GOAL OF THE EXERCISE. Go through the lines below and copy each one that holds the string "development".

Items from a data source
[Start of Attachment]

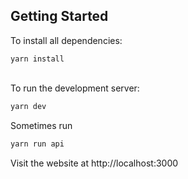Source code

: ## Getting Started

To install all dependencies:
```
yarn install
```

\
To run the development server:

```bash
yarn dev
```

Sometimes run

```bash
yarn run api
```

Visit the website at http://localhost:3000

[End of Attachment]
[Start of Attachment]

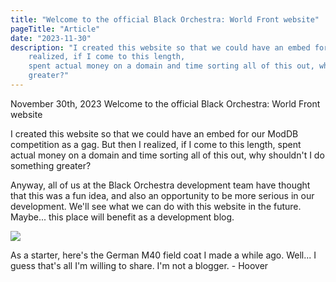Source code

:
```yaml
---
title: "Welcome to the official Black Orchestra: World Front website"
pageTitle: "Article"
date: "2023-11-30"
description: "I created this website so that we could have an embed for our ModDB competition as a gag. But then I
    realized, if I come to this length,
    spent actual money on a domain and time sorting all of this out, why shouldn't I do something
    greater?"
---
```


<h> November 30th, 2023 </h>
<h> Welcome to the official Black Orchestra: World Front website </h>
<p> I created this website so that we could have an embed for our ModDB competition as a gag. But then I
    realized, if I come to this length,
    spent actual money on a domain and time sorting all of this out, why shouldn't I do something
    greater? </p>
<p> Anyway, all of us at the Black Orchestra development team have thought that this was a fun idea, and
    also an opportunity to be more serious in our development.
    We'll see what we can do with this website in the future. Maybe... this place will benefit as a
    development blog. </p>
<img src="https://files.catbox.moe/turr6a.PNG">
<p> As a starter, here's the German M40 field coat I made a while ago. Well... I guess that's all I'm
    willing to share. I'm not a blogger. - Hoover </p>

[End of Attachment]
[Start of Attachment]

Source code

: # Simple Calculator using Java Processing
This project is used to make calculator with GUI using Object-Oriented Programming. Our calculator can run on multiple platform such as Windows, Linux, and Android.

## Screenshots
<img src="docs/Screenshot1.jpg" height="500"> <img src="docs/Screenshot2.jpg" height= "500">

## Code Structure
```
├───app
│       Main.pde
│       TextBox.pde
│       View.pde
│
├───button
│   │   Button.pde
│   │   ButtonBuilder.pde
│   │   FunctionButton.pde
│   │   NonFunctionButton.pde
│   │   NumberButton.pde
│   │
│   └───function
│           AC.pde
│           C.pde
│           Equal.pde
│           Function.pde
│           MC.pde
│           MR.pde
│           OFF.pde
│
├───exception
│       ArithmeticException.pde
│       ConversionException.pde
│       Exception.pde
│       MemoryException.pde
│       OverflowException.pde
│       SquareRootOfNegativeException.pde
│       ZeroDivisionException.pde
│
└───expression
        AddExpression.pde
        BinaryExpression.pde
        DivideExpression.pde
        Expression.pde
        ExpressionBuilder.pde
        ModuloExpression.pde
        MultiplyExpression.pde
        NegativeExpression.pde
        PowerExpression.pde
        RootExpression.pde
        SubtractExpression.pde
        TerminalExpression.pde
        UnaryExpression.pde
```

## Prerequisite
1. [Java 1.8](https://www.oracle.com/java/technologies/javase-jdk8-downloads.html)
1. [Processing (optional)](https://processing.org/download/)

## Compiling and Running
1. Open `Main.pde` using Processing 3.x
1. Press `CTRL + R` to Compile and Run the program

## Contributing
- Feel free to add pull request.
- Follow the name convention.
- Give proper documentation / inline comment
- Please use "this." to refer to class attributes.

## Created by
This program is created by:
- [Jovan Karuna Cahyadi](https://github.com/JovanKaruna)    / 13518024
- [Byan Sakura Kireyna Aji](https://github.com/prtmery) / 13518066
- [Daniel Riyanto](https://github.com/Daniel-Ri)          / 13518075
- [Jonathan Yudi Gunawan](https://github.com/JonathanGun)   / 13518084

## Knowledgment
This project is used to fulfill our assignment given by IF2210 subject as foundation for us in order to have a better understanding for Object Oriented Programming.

[End of Attachment]

ANSWER FOR THIS EXERCISE.
To run the development server:
<p> Anyway, all of us at the Black Orchestra development team have thought that this was a fun idea, and
    also an opportunity to be more serious in our development.
    development blog. </p>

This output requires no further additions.